VIP: Visual-guided Prompt Evolution for Efficient Dense Vision-Language Inference

Abstract

Training-free open-vocabulary semantic segmentation still struggles to stay both efficient and generalizable, especially when CLIP-style models introduce strong spatial bias. VIP moves beyond the CLIP-based route and instead builds on the spatially-aware dino.txt framework for dense prediction. The core issue is that ambiguous text queries can still misalign dense cross-modal interactions, so VIP refines text semantics through visual-guided prompt evolution. Concretely, it combines alias expansion, visual-guided distillation, and saliency-aware aggregation to produce higher-fidelity predictions with only marginal inference time and memory overhead.

Method Overview

VIP is designed as an efficient training-free dense vision-language inference pipeline that improves text-query quality before final dense matching. VIP evolves prompts with visual guidance. It expands aliases, distills useful semantic cues from image evidence, and improves query expressiveness before dense cross-modal interaction.

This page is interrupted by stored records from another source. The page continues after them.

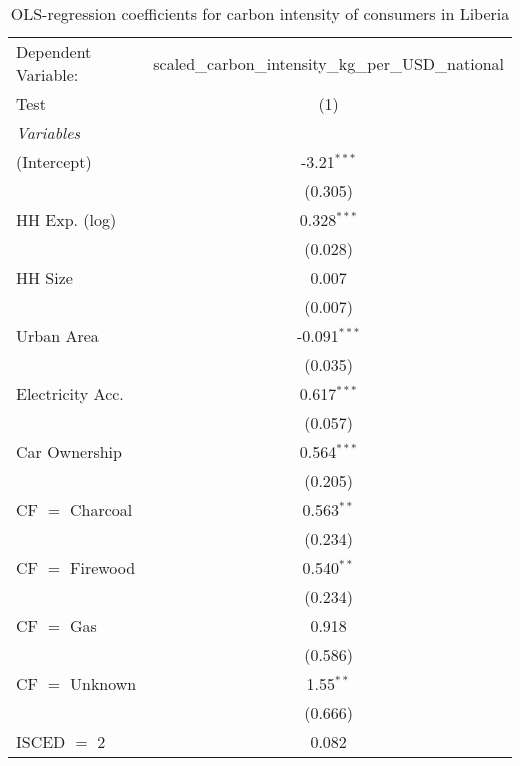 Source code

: 
\begin{table}[htbp!]
   \centering
   \small
   \begin{adjustbox}{width = 1\textwidth, max height = 0.95\textheight, center}
      \begin{threeparttable}[b]
         \caption{\label{tab:OLS_1_LBR} OLS-regression coefficients for carbon intensity of consumers in Liberia}
         \begin{tabular}{lc}
            \tabularnewline \midrule \midrule
            Dependent Variable: & scaled\_carbon\_intensity\_kg\_per\_USD\_national\\        
            Test                & (1)\\  
            \midrule
            \emph{Variables}\\
            (Intercept)         & -3.21$^{***}$\\   
                                & (0.305)\\   
            HH Exp. (log)       & 0.328$^{***}$\\   
                                & (0.028)\\   
            HH Size             & 0.007\\   
                                & (0.007)\\   
            Urban Area          & -0.091$^{***}$\\   
                                & (0.035)\\   
            Electricity Acc.    & 0.617$^{***}$\\   
                                & (0.057)\\   
            Car Ownership       & 0.564$^{***}$\\   
                                & (0.205)\\   
            CF $=$ Charcoal     & 0.563$^{**}$\\   
                                & (0.234)\\   
            CF $=$ Firewood     & 0.540$^{**}$\\   
                                & (0.234)\\   
            CF $=$ Gas          & 0.918\\   
                                & (0.586)\\   
            CF $=$ Unknown      & 1.55$^{**}$\\   
                                & (0.666)\\   
            ISCED $=$ 2         & 0.082\\   

\end{tabular}
\end{threeparttable}
\end{adjustbox}
\end{table}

Saliency-aware aggregation makes the mined semantic cues more robust, which helps recover fine-grained object perception while keeping inference overhead low.

Figure 2. Framework overview ofVIP . It comprises three key modules: semantic expansion, alias distillation, and activation aggregation, to refine the semantic expressiveness of text queries.

Highlights

Prompt Evolution for Dense Prediction

VIP targets the semantic mismatch between text queries and dense visual evidence instead of only changing the vision backbone.

Consistent Accuracy Gains

According to comprehensive experiments on different benchmarks, VIP improves average mIoU by 1.4% to 8.4% over top-leading methods.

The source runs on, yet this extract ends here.